Le lendemain, mes hôtes m’ont préparé une chambre au premier étage, dans un ancien grenier à foin. On y accédait par une étroite échelle. Le vent s’engouffrait si fort par les moindres interstices qu’il m’a fallu les boucher avec les moyens du bord, des bandes de papier à dessin le plus souvent. Le père de famille est parti dès l’aube, sous la neige, à dos de mulet, pour la ville la plus proche afin d’y trouver de quoi fabriquer une fenêtre pour ma chambre. Le lendemain, il fera le même trajet pour se procurer de quoi me chauffer et chauffer l’eau.

Tous les matins je gravissais ma fragile échelle, avec une bassine pleine de neige que je chauffais sur la salamandre rapportée par mon hôte. Comment ai-je fait pour ne jamais perdre l’équilibre ? Je dormais à même le sol sur des couvertures douces et chaudes, la tête sur un coussin plein de paille et recouvert d’un magnifique tissu brodé, orange, jaune et vert printanier. Ce lit reste pour moi le plus confortable des lits ; il sentait la laine, le lait et les plantes de la forêt. La salamandre brillait nuit et jour et dispensait une lumière digne Rembrandt qui attisait mon imagination.
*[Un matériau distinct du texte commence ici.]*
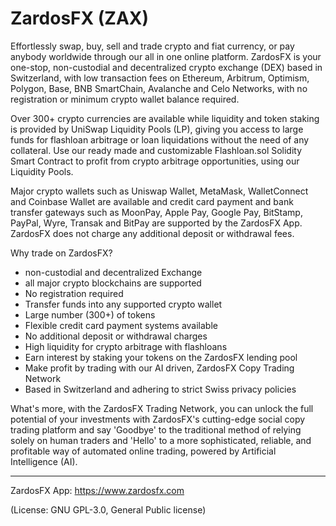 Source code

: # ZardosFX (ZAX)
Effortlessly swap, buy, sell and trade crypto and fiat currency, or pay anybody worldwide through our all in one online platform.
ZardosFX is your one-stop, non-custodial and decentralized crypto exchange (DEX) based in Switzerland, with low transaction fees on Ethereum, Arbitrum, Optimism, Polygon, Base, BNB SmartChain, Avalanche and Celo Networks, with no registration or minimum crypto wallet balance required.

Over 300+ crypto currencies are available while liquidity and token staking is provided by UniSwap Liquidity Pools (LP), giving you access to large funds for flashloan arbitrage or loan liquidations without the need of any collateral. Use our ready made and customizable Flashloan.sol Solidity Smart Contract to profit from crypto arbitrage opportunities, using our Liquidity Pools.

Major crypto wallets such as Uniswap Wallet, MetaMask, WalletConnect and Coinbase Wallet are available and credit card payment and bank transfer gateways such as MoonPay, Apple Pay, Google Pay, BitStamp, PayPal, Wyre, Transak and BitPay are supported by the ZardosFX App. ZardosFX does not charge any additional deposit or withdrawal fees.

Why trade on ZardosFX?
- non-custodial and decentralized Exchange
- all major crypto blockchains are supported
- No registration required
- Transfer funds into any supported crypto wallet 
- Large number (300+) of tokens
- Flexible credit card payment systems available
- No additional deposit or withdrawal charges
- High liquidity for crypto arbitrage with flashloans
- Earn interest by staking your tokens on the ZardosFX lending pool
- Make profit by trading with our AI driven, ZardosFX Copy Trading Network
- Based in Switzerland and adhering to strict Swiss privacy policies

What's more, with the ZardosFX Trading Network, you can unlock the full potential of your investments with ZardosFX's cutting-edge social copy trading platform and say 'Goodbye' to the traditional method of relying solely on human traders and 'Hello' to a more sophisticated, reliable, and profitable way of automated online trading, powered by Artificial Intelligence (AI).

____
ZardosFX App: https://www.zardosfx.com

(License: GNU GPL-3.0, General Public license)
La fenêtre de mon logis avait une forme irrégulière. Nous l’avions fabriquée en enlevant quelques briques et en plaçant dans l’ouverture la vitre rapportée à dos de mulet, vitre que nous avons maintenue à l’aide de torchis. Le paysage que j’apercevais par cette petite ouverture me fascinait. C’était une symphonie de blancs que le soleil éclairait, et la lumière qui se répandait dans la pièce me portait à de longues rêveries.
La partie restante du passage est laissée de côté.